Work toward containerizing tools and processes from the BitCurator Environment
Following ideas laid out here: https://docs.google.com/presentation/d/1RSWwAiHWogOHjsAuEH56XSP4R_jJMGiy0vfVwVH3JN0/edit#slide=id.ge91208f789_0_269
Additional context here: https://docs.google.com/document/d/1QVoQsSnWWXnq-_oThAkwksiAIkxs7EliPRK7Tx-1fpg/edit?usp=sharing
-
sample-data contains two directories:
- disk-images - two disk images from the M57.Biz corpus (https://downloads.digitalcorpora.org/corpora/scenarios/2009-m57-patents/), and a third disk image created for an introduction to Bitcurator workshop at BUF 2019 (h/t to Dianne Dietrich, Marty Gengenbach, and Amy Berish).
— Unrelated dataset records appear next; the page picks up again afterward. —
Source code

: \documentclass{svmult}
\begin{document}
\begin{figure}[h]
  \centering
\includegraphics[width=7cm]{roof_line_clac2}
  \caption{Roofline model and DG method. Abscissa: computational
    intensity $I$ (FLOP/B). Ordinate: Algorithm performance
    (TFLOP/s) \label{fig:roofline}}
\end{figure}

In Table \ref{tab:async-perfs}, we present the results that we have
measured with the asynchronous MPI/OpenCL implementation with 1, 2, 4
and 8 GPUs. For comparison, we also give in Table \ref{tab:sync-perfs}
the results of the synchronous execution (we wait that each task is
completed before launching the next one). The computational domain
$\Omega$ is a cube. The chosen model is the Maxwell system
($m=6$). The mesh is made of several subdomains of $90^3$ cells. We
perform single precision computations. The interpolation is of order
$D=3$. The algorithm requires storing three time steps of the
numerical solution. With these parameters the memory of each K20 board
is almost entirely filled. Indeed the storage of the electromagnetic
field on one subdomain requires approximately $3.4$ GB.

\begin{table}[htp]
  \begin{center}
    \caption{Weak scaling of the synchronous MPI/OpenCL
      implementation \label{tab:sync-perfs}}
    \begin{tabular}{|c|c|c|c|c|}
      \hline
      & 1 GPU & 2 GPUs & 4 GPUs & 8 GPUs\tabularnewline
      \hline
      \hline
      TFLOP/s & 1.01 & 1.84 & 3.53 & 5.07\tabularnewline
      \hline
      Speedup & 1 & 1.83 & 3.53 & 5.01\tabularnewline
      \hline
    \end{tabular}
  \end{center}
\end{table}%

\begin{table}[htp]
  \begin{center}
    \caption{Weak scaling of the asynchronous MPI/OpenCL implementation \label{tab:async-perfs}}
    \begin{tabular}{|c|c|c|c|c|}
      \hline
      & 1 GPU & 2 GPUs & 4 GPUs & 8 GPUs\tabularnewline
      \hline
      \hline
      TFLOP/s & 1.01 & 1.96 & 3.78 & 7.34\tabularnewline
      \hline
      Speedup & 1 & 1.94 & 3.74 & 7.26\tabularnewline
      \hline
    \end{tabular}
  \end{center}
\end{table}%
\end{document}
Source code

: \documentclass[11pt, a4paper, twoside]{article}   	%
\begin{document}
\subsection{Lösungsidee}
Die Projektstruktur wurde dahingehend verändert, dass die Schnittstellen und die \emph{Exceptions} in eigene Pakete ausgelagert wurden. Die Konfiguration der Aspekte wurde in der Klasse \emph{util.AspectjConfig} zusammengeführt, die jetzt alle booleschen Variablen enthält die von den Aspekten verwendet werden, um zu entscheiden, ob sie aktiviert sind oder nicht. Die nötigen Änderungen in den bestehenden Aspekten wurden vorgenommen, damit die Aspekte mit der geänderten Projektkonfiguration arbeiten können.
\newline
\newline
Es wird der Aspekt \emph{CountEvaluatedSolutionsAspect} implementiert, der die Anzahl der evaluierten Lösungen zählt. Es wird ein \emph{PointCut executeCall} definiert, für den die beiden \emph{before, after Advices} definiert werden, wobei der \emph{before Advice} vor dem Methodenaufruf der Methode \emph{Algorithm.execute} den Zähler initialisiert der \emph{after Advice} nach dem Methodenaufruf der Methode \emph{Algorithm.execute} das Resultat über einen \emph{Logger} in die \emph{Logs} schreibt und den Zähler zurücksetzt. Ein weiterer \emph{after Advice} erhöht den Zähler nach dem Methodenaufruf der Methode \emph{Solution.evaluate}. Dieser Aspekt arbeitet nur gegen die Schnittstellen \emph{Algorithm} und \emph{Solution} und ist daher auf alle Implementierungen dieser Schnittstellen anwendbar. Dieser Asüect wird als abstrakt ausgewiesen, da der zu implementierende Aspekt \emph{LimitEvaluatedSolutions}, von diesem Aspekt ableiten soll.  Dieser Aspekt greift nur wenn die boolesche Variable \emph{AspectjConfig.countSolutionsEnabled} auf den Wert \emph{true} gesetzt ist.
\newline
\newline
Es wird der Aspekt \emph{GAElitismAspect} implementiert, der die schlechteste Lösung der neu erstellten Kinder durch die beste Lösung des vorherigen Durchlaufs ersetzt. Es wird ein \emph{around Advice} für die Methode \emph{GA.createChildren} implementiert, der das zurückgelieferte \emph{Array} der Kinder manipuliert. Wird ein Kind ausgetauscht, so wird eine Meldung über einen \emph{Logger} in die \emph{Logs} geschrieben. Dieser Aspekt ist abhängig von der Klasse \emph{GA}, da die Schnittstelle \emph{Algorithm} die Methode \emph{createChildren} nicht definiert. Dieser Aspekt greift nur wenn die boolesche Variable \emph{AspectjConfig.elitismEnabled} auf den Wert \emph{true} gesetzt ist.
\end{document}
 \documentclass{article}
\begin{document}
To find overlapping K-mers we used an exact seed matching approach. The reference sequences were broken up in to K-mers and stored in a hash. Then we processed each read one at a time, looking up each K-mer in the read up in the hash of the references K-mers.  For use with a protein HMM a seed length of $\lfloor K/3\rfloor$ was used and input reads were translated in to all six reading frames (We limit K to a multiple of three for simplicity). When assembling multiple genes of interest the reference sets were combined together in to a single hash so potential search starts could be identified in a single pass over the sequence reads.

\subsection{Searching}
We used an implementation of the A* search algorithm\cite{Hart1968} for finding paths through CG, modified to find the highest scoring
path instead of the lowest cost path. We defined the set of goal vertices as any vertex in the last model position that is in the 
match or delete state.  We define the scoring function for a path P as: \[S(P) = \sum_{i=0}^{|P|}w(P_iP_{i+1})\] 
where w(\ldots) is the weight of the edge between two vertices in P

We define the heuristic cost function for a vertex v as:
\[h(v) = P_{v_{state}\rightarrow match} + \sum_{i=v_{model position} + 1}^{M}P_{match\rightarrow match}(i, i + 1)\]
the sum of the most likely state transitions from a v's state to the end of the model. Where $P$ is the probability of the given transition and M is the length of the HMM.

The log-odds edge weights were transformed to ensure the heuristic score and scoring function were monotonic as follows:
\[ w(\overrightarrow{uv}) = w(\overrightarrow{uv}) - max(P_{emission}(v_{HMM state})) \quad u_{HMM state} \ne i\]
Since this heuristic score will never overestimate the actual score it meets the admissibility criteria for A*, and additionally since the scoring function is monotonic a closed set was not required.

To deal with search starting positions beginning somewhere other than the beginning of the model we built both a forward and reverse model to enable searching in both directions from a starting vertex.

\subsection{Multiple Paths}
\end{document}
- logical-files - sample files for testing. Many of these came from the BUF 2019 workshop materials, and any sensitive PII included (e.g., SSNs, DOBs, GPAs) are entirely made up.
- email - sample MBOX files exported form Gmail. These are from farrell's personal email, but are the output of public newsletter subscriptions so aren't private
-
docker-files - as of this writing, consists of three Dockerfiles shared in September 2021, April 2022, and May 2022. These have been organized according to the base operating system, including Kali Linux, Ubuntu rolling, and Ubunutu 20.04 LTS (Focal). As of May 2022, we cannot build an image properly using 22.04 LTS (bulk_extractor issues).
-
testings.txt - notes from testing various parts of this.
More to come, I'm sure.